Saved entries:

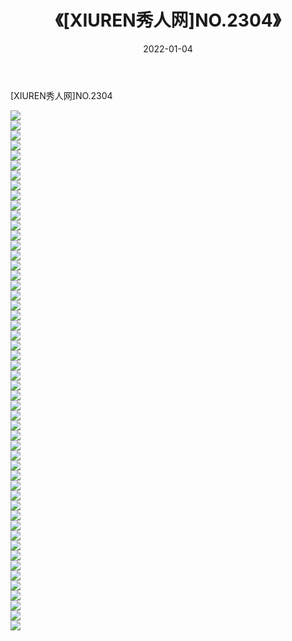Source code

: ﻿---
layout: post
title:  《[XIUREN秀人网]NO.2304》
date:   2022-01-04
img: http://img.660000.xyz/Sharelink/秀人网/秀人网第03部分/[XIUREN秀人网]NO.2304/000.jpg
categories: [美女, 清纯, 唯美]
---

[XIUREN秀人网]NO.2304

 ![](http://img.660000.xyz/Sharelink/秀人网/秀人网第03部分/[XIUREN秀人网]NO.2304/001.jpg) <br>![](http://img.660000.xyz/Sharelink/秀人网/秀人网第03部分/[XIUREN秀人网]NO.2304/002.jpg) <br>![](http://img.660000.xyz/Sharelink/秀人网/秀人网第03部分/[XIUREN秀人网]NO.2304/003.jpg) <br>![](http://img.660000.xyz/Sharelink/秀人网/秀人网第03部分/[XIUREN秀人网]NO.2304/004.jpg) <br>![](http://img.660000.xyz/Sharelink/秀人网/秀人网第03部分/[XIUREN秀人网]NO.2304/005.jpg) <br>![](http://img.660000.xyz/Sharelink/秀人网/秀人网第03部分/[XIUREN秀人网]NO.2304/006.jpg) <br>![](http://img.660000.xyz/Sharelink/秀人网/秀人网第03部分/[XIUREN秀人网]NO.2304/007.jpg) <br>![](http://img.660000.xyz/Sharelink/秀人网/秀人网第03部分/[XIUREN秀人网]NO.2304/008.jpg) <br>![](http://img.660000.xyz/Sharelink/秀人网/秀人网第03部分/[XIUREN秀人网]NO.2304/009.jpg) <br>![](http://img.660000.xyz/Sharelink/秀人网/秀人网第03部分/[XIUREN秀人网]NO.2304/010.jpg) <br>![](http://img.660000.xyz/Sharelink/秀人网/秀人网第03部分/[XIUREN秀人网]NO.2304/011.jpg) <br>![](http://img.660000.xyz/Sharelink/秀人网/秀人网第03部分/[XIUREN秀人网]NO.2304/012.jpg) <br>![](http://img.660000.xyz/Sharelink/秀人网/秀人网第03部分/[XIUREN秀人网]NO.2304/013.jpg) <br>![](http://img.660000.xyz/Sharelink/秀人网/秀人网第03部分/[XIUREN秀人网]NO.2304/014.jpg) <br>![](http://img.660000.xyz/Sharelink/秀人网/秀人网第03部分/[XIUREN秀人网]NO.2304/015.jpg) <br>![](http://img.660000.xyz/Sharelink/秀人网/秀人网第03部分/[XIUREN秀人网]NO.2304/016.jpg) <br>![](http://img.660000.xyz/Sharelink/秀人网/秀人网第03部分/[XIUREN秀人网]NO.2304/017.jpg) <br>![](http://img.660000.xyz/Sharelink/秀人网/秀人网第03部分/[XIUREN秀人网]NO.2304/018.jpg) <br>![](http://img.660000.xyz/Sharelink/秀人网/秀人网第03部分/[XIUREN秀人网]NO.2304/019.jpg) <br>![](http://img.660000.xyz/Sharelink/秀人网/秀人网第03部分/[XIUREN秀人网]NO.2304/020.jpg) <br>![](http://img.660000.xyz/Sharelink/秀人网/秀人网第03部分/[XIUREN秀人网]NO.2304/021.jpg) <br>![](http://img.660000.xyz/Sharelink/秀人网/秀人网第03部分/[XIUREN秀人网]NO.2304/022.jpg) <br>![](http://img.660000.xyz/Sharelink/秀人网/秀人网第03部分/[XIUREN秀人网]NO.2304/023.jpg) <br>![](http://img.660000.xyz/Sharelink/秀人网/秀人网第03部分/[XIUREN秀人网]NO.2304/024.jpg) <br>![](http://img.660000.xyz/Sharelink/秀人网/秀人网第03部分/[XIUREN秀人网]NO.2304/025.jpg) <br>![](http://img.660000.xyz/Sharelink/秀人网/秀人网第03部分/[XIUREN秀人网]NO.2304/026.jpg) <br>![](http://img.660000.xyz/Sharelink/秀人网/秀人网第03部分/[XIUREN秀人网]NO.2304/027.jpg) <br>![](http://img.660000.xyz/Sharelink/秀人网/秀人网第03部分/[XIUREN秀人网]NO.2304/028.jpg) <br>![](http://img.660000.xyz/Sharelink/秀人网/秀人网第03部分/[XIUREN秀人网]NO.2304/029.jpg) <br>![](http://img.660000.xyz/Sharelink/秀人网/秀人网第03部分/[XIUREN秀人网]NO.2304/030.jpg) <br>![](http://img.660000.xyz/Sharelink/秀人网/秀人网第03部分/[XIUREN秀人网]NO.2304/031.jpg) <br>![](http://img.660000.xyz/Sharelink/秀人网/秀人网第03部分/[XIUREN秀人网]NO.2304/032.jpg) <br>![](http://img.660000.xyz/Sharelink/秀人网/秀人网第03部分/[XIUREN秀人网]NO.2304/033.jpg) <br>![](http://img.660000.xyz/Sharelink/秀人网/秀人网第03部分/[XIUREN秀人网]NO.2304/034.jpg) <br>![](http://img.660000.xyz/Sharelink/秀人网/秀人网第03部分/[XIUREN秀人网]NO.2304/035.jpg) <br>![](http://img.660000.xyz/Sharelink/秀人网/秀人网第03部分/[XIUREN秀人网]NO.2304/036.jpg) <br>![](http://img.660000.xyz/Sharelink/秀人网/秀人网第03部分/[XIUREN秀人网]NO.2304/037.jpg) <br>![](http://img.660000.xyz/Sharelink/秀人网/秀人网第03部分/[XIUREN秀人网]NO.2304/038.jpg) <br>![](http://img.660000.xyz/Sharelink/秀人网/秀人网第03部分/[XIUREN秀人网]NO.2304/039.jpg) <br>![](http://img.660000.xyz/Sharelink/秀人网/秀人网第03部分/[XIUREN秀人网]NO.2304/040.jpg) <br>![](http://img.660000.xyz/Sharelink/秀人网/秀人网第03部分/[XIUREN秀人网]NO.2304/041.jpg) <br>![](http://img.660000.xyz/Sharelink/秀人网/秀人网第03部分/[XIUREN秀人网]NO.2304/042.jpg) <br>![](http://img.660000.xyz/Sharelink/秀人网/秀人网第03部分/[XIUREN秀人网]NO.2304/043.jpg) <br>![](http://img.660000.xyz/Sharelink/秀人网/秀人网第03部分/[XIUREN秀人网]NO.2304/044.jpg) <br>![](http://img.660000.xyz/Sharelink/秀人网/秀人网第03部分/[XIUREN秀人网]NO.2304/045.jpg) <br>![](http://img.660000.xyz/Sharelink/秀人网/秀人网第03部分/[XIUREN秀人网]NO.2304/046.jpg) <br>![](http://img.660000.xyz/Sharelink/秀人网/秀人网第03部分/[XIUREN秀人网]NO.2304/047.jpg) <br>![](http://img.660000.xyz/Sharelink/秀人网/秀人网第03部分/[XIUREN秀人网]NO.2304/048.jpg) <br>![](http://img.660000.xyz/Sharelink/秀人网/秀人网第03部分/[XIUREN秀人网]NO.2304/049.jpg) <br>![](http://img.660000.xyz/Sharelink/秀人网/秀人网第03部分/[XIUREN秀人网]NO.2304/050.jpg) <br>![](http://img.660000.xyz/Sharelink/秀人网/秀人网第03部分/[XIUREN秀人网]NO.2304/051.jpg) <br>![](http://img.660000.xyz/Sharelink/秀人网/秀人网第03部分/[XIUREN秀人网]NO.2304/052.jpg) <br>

» **ACTIVITY**
Faithful copy, images left out: write out every line of data.

» **PROBLEM SOLUTION**
Source code

: ﻿---
layout: post
title:  《[XIUREN秀人网]NO.2304》
date:   2022-01-04
img: http://img.660000.xyz/Sharelink/秀人网/秀人网第03部分/[XIUREN秀人网]NO.2304/000.jpg
categories: [美女, 清纯, 唯美]
---

[XIUREN秀人网]NO.2304

 ![](http://img.660000.xyz/Sharelink/秀人网/秀人网第03部分/[XIUREN秀人网]NO.2304/001.jpg) <br>![](http://img.660000.xyz/Sharelink/秀人网/秀人网第03部分/[XIUREN秀人网]NO.2304/002.jpg) <br>![](http://img.660000.xyz/Sharelink/秀人网/秀人网第03部分/[XIUREN秀人网]NO.2304/003.jpg) <br>![](http://img.660000.xyz/Sharelink/秀人网/秀人网第03部分/[XIUREN秀人网]NO.2304/004.jpg) <br>![](http://img.660000.xyz/Sharelink/秀人网/秀人网第03部分/[XIUREN秀人网]NO.2304/005.jpg) <br>![](http://img.660000.xyz/Sharelink/秀人网/秀人网第03部分/[XIUREN秀人网]NO.2304/006.jpg) <br>![](http://img.660000.xyz/Sharelink/秀人网/秀人网第03部分/[XIUREN秀人网]NO.2304/007.jpg) <br>![](http://img.660000.xyz/Sharelink/秀人网/秀人网第03部分/[XIUREN秀人网]NO.2304/008.jpg) <br>![](http://img.660000.xyz/Sharelink/秀人网/秀人网第03部分/[XIUREN秀人网]NO.2304/009.jpg) <br>![](http://img.660000.xyz/Sharelink/秀人网/秀人网第03部分/[XIUREN秀人网]NO.2304/010.jpg) <br>![](http://img.660000.xyz/Sharelink/秀人网/秀人网第03部分/[XIUREN秀人网]NO.2304/011.jpg) <br>![](http://img.660000.xyz/Sharelink/秀人网/秀人网第03部分/[XIUREN秀人网]NO.2304/012.jpg) <br>![](http://img.660000.xyz/Sharelink/秀人网/秀人网第03部分/[XIUREN秀人网]NO.2304/013.jpg) <br>![](http://img.660000.xyz/Sharelink/秀人网/秀人网第03部分/[XIUREN秀人网]NO.2304/014.jpg) <br>![](http://img.660000.xyz/Sharelink/秀人网/秀人网第03部分/[XIUREN秀人网]NO.2304/015.jpg) <br>![](http://img.660000.xyz/Sharelink/秀人网/秀人网第03部分/[XIUREN秀人网]NO.2304/016.jpg) <br>![](http://img.660000.xyz/Sharelink/秀人网/秀人网第03部分/[XIUREN秀人网]NO.2304/017.jpg) <br>![](http://img.660000.xyz/Sharelink/秀人网/秀人网第03部分/[XIUREN秀人网]NO.2304/018.jpg) <br>![](http://img.660000.xyz/Sharelink/秀人网/秀人网第03部分/[XIUREN秀人网]NO.2304/019.jpg) <br>![](http://img.660000.xyz/Sharelink/秀人网/秀人网第03部分/[XIUREN秀人网]NO.2304/020.jpg) <br>![](http://img.660000.xyz/Sharelink/秀人网/秀人网第03部分/[XIUREN秀人网]NO.2304/021.jpg) <br>![](http://img.660000.xyz/Sharelink/秀人网/秀人网第03部分/[XIUREN秀人网]NO.2304/022.jpg) <br>![](http://img.660000.xyz/Sharelink/秀人网/秀人网第03部分/[XIUREN秀人网]NO.2304/023.jpg) <br>![](http://img.660000.xyz/Sharelink/秀人网/秀人网第03部分/[XIUREN秀人网]NO.2304/024.jpg) <br>![](http://img.660000.xyz/Sharelink/秀人网/秀人网第03部分/[XIUREN秀人网]NO.2304/025.jpg) <br>![](http://img.660000.xyz/Sharelink/秀人网/秀人网第03部分/[XIUREN秀人网]NO.2304/026.jpg) <br>![](http://img.660000.xyz/Sharelink/秀人网/秀人网第03部分/[XIUREN秀人网]NO.2304/027.jpg) <br>![](http://img.660000.xyz/Sharelink/秀人网/秀人网第03部分/[XIUREN秀人网]NO.2304/028.jpg) <br>![](http://img.660000.xyz/Sharelink/秀人网/秀人网第03部分/[XIUREN秀人网]NO.2304/029.jpg) <br>![](http://img.660000.xyz/Sharelink/秀人网/秀人网第03部分/[XIUREN秀人网]NO.2304/030.jpg) <br>![](http://img.660000.xyz/Sharelink/秀人网/秀人网第03部分/[XIUREN秀人网]NO.2304/031.jpg) <br>![](http://img.660000.xyz/Sharelink/秀人网/秀人网第03部分/[XIUREN秀人网]NO.2304/032.jpg) <br>![](http://img.660000.xyz/Sharelink/秀人网/秀人网第03部分/[XIUREN秀人网]NO.2304/033.jpg) <br>![](http://img.660000.xyz/Sharelink/秀人网/秀人网第03部分/[XIUREN秀人网]NO.2304/034.jpg) <br>![](http://img.660000.xyz/Sharelink/秀人网/秀人网第03部分/[XIUREN秀人网]NO.2304/035.jpg) <br>![](http://img.660000.xyz/Sharelink/秀人网/秀人网第03部分/[XIUREN秀人网]NO.2304/036.jpg) <br>![](http://img.660000.xyz/Sharelink/秀人网/秀人网第03部分/[XIUREN秀人网]NO.2304/037.jpg) <br>![](http://img.660000.xyz/Sharelink/秀人网/秀人网第03部分/[XIUREN秀人网]NO.2304/038.jpg) <br>![](http://img.660000.xyz/Sharelink/秀人网/秀人网第03部分/[XIUREN秀人网]NO.2304/039.jpg) <br>![](http://img.660000.xyz/Sharelink/秀人网/秀人网第03部分/[XIUREN秀人网]NO.2304/040.jpg) <br>![](http://img.660000.xyz/Sharelink/秀人网/秀人网第03部分/[XIUREN秀人网]NO.2304/041.jpg) <br>![](http://img.660000.xyz/Sharelink/秀人网/秀人网第03部分/[XIUREN秀人网]NO.2304/042.jpg) <br>![](http://img.660000.xyz/Sharelink/秀人网/秀人网第03部分/[XIUREN秀人网]NO.2304/043.jpg) <br>![](http://img.660000.xyz/Sharelink/秀人网/秀人网第03部分/[XIUREN秀人网]NO.2304/044.jpg) <br>![](http://img.660000.xyz/Sharelink/秀人网/秀人网第03部分/[XIUREN秀人网]NO.2304/045.jpg) <br>![](http://img.660000.xyz/Sharelink/秀人网/秀人网第03部分/[XIUREN秀人网]NO.2304/046.jpg) <br>![](http://img.660000.xyz/Sharelink/秀人网/秀人网第03部分/[XIUREN秀人网]NO.2304/047.jpg) <br>![](http://img.660000.xyz/Sharelink/秀人网/秀人网第03部分/[XIUREN秀人网]NO.2304/048.jpg) <br>![](http://img.660000.xyz/Sharelink/秀人网/秀人网第03部分/[XIUREN秀人网]NO.2304/049.jpg) <br>![](http://img.660000.xyz/Sharelink/秀人网/秀人网第03部分/[XIUREN秀人网]NO.2304/050.jpg) <br>![](http://img.660000.xyz/Sharelink/秀人网/秀人网第03部分/[XIUREN秀人网]NO.2304/051.jpg) <br>![](http://img.660000.xyz/Sharelink/秀人网/秀人网第03部分/[XIUREN秀人网]NO.2304/052.jpg) <br>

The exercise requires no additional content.